El ejecutivo de la Fundación Ethereum, Bastian Aue, advirtió que el MEV podría convertirse en el próximo frente en la guerra cypherpunk, reformulando el tema como una prueba ideológica central para la red.
"La Fundación no existe para servir a especuladores a corto plazo ni para maximizar el atractivo institucional, sino para proteger los compromisos más profundos de Ethereum con la resistencia a la censura, la privacidad y la autosuficiencia", afirmó Aue, miembro del equipo directivo que también es conocido como Aerugo.
El MEV se refiere al valor extraído por validadores, constructores de bloques, buscadores u otros intermediarios mediante el control sobre el ordenamiento, la inclusión o la exclusión de transacciones. En el ecosistema DeFi de Ethereum, esto se manifiesta a través de arbitrajes, liquidaciones y ataques de sandwich, donde el intercambio de un usuario es flanqueado por dos transacciones de bots que extraen valor del movimiento de precios generado por la propia orden del usuario. Tras la transición de Ethereum a la prueba de participación, los validadores han dependido en gran medida de MEV-Boost y constructores de bloques externos para maximizar las recompensas, creando dependencias en las que un pequeño número de constructores y relés dominan la construcción de bloques.

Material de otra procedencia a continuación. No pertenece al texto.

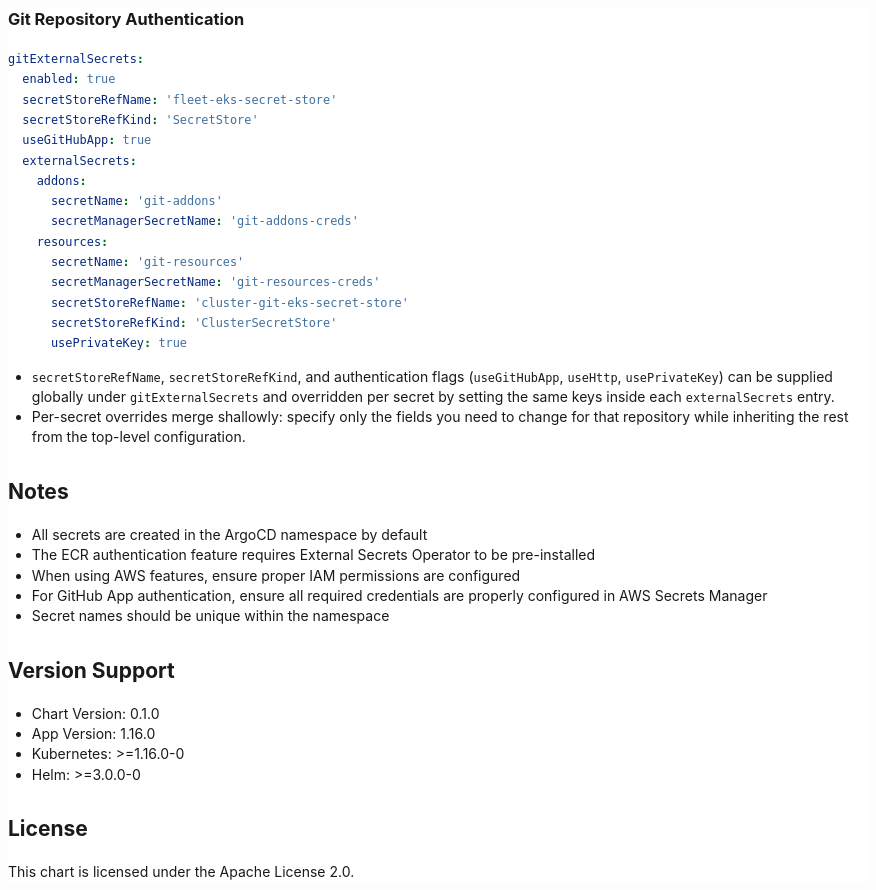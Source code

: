 ### Git Repository Authentication

```yaml
gitExternalSecrets:
  enabled: true
  secretStoreRefName: 'fleet-eks-secret-store'
  secretStoreRefKind: 'SecretStore'
  useGitHubApp: true
  externalSecrets:
    addons:
      secretName: 'git-addons'
      secretManagerSecretName: 'git-addons-creds'
    resources:
      secretName: 'git-resources'
      secretManagerSecretName: 'git-resources-creds'
      secretStoreRefName: 'cluster-git-eks-secret-store'
      secretStoreRefKind: 'ClusterSecretStore'
      usePrivateKey: true
```

- `secretStoreRefName`, `secretStoreRefKind`, and authentication flags (`useGitHubApp`, `useHttp`,
  `usePrivateKey`) can be supplied globally under `gitExternalSecrets` and overridden per secret
  by setting the same keys inside each `externalSecrets` entry.
- Per-secret overrides merge shallowly: specify only the fields you need to change for that
  repository while inheriting the rest from the top-level configuration.

## Notes

- All secrets are created in the ArgoCD namespace by default
- The ECR authentication feature requires External Secrets Operator to be pre-installed
- When using AWS features, ensure proper IAM permissions are configured
- For GitHub App authentication, ensure all required credentials are properly configured in AWS Secrets Manager
- Secret names should be unique within the namespace

## Version Support

- Chart Version: 0.1.0
- App Version: 1.16.0
- Kubernetes: >=1.16.0-0
- Helm: >=3.0.0-0

## License

This chart is licensed under the Apache License 2.0.

```

```

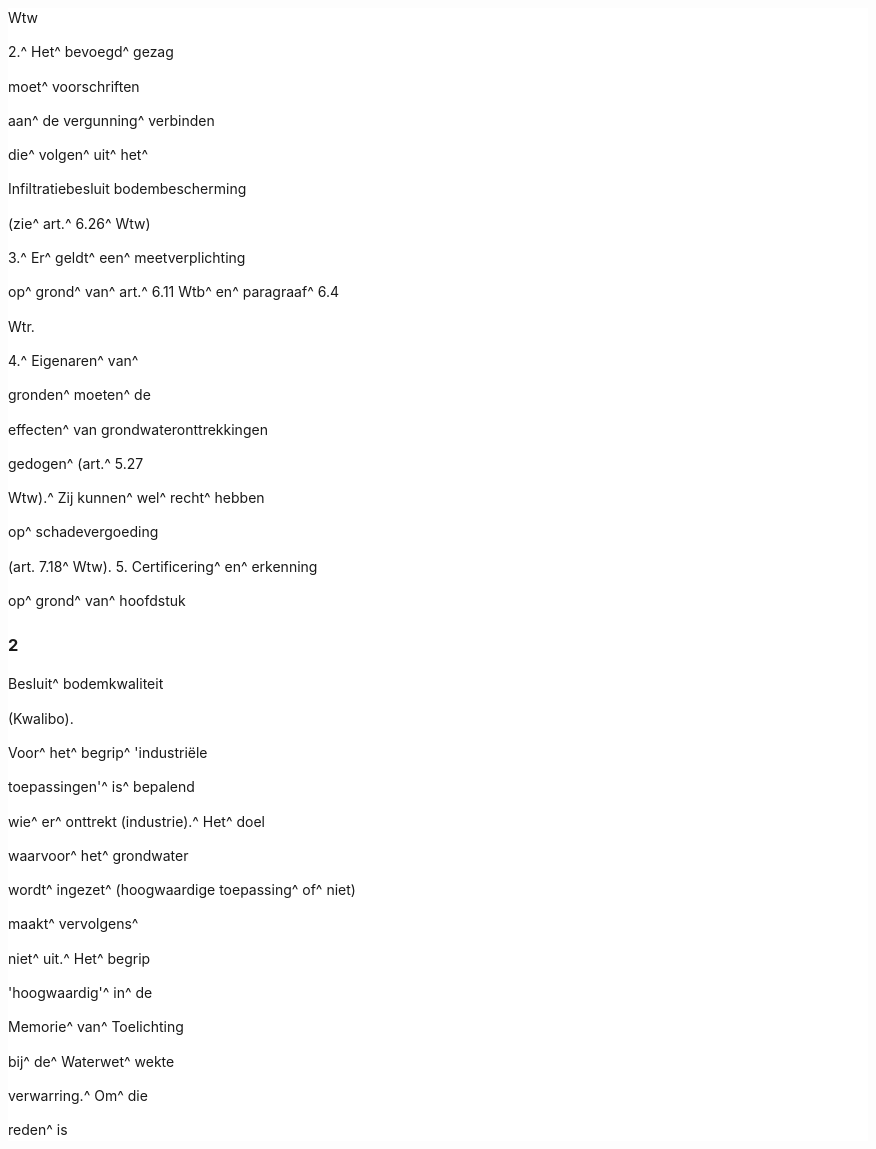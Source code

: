  Wtw 

2.^ Het^ bevoegd^ gezag 

 moet^ voorschriften 

 aan^ de vergunning^ verbinden 

 die^ volgen^ uit^ het^ 

 Infiltratiebesluit bodembescherming 

 (zie^ art.^ 6.26^ Wtw) 

3.^ Er^ geldt^ een^ meetverplichting 

 op^ grond^ van^ art.^ 6.11 Wtb^ en^ paragraaf^ 6.4 

 Wtr. 

4.^ Eigenaren^ van^ 

 gronden^ moeten^ de 

 effecten^ van grondwateronttrekkingen 

 gedogen^ (art.^ 5.27 

 Wtw).^ Zij kunnen^ wel^ recht^ hebben 

 op^ schadevergoeding 

 (art. 7.18^ Wtw). 5. Certificering^ en^ erkenning 

 op^ grond^ van^ hoofdstuk 

### 2 

 Besluit^ bodemkwaliteit 

 (Kwalibo). 

 Voor^ het^ begrip^ 'industriële 

 toepassingen'^ is^ bepalend 

 wie^ er^ onttrekt (industrie).^ Het^ doel 

 waarvoor^ het^ grondwater 

 wordt^ ingezet^ (hoogwaardige toepassing^ of^ niet) 

 maakt^ vervolgens^ 

 niet^ uit.^ Het^ begrip 

 'hoogwaardig'^ in^ de 

 Memorie^ van^ Toelichting 

 bij^ de^ Waterwet^ wekte 

 verwarring.^ Om^ die 

 reden^ is 
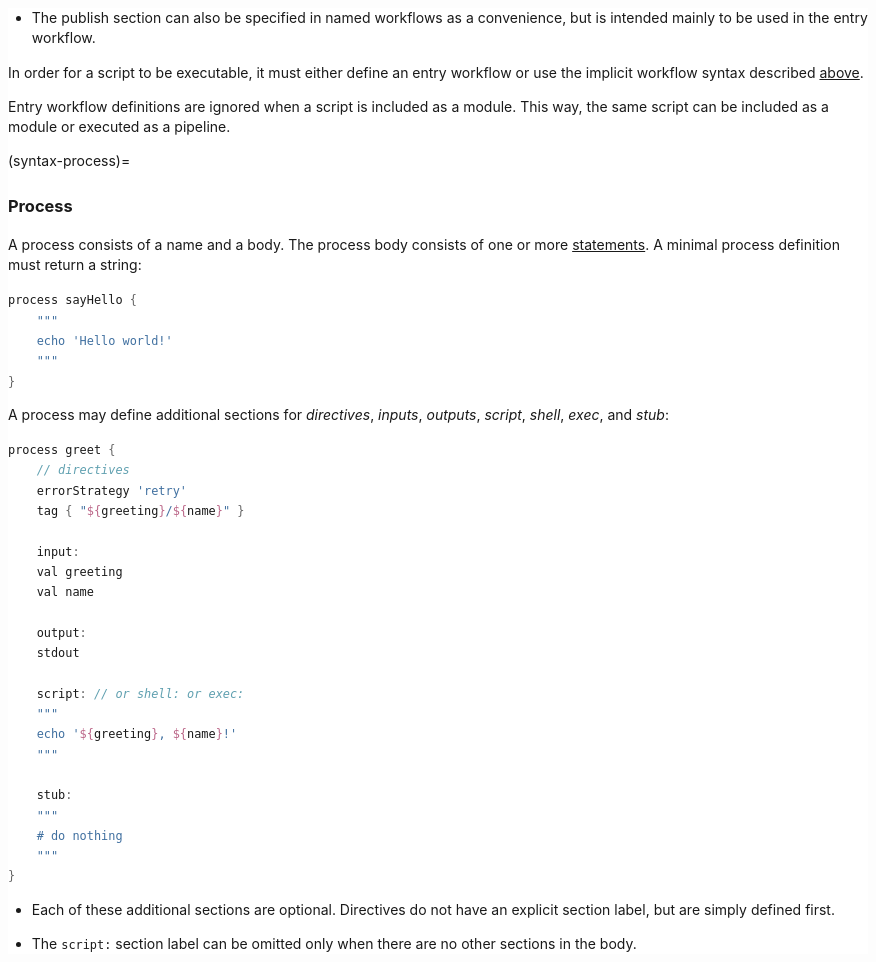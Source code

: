 - The publish section can also be specified in named workflows as a convenience, but is intended mainly to be used in the entry workflow.

In order for a script to be executable, it must either define an entry workflow or use the implicit workflow syntax described [above](#top-level-declarations).

Entry workflow definitions are ignored when a script is included as a module. This way, the same script can be included as a module or executed as a pipeline.

(syntax-process)=

### Process

A process consists of a name and a body. The process body consists of one or more [statements](#statements). A minimal process definition must return a string:

```groovy
process sayHello {
    """
    echo 'Hello world!'
    """
}
```

A process may define additional sections for *directives*, *inputs*, *outputs*, *script*, *shell*, *exec*, and *stub*:

```groovy
process greet {
    // directives
    errorStrategy 'retry'
    tag { "${greeting}/${name}" }

    input: 
    val greeting
    val name

    output:
    stdout

    script: // or shell: or exec:
    """
    echo '${greeting}, ${name}!'
    """

    stub:
    """
    # do nothing
    """
}
```

- Each of these additional sections are optional. Directives do not have an explicit section label, but are simply defined first.

- The `script:` section label can be omitted only when there are no other sections in the body.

La importancia del planteamiento de Aue radica en que eleva el MEV más allá de un problema de estructura de mercado que requiere soluciones técnicas como mempools cifrados, separación del proponedor-constructor y listas de inclusión. Si el MEV concentra el poder en un pequeño grupo de intermediarios, la promesa cypherpunk de Ethereum de una capa de liquidación neutral y resistente a la censura se debilita, una preocupación que se vuelve más aguda a medida que la red procesa volúmenes crecientes de transferencias de stablecoins, activos tokenizados y liquidación institucional.
El MEV como lucha de valores
Los comentarios de Aue se producen en medio de una importante reestructuración de la Fundación Ethereum. La organización eliminó 54 puestos, aproximadamente el 20% de su plantilla, el 23 de junio, como parte de una reorganización de varios meses vinculada a un mandato y una política de tesorería actualizados. El recorte se produce tras la salida de aproximadamente nueve altos cargos en los últimos seis meses, incluidos los codirectores ejecutivos Hsiao-Wei Wang y Tomasz Stańczak. Desde entonces, Aue ha asumido mayores responsabilidades supervisando la transición y las operaciones diarias.
La reestructuración ha agudizado el enfoque de la Fundación en lo que considera tareas críticas para el desarrollo a largo plazo de Ethereum. La advertencia de Aue sugiere que tratar la captura tóxica de MEV como un trabajo central del protocolo —en lugar de un problema periférico de diseño de mercado— es parte de ese mandato reducido.
La privacidad y la neutralidad regresan a la hoja de ruta
El debate sobre el MEV se conecta directamente con la agenda de privacidad más amplia de Ethereum. Los mempools públicos hacen visibles las transacciones antes de su finalización, creando oportunidades para el front-running y la vigilancia. Una privacidad más sólida por defecto podría reducir algunas formas de MEV al tiempo que protege a los usuarios de la exposición innecesaria de su actividad financiera.
Cada posible solución conlleva sus propias ventajas y desventajas. Los mempools cifrados pueden ocultar las transacciones antes de ordenarlas, pero plantean dudas sobre la latencia y la actividad. La separación proponedor-constructor reduce la complejidad del validador, pero puede consolidar a los constructores especializados. Las listas de inclusión ayudan a limitar la censura, pero no eliminan toda la extracción.
Para los inversores y constructores, el mensaje es que la próxima fase de Ethereum no se juzgará solo por el rendimiento o las comisiones, sino por si la red puede defender a los usuarios de la extracción oculta mientras se mantiene abierta y resistente a la censura. La advertencia de Aue no implica que el MEV pueda eliminarse por completo; algunas formas de arbitraje y liquidación están estructuralmente ligadas a los mercados financieros. Pero su punto es que Ethereum debe decidir quién se beneficia de ese valor y si los usuarios pueden realizar transacciones sin ser explotados sistemáticamente.
Este artículo tiene fines meramente informativos y no constituye asesoramiento de inversión.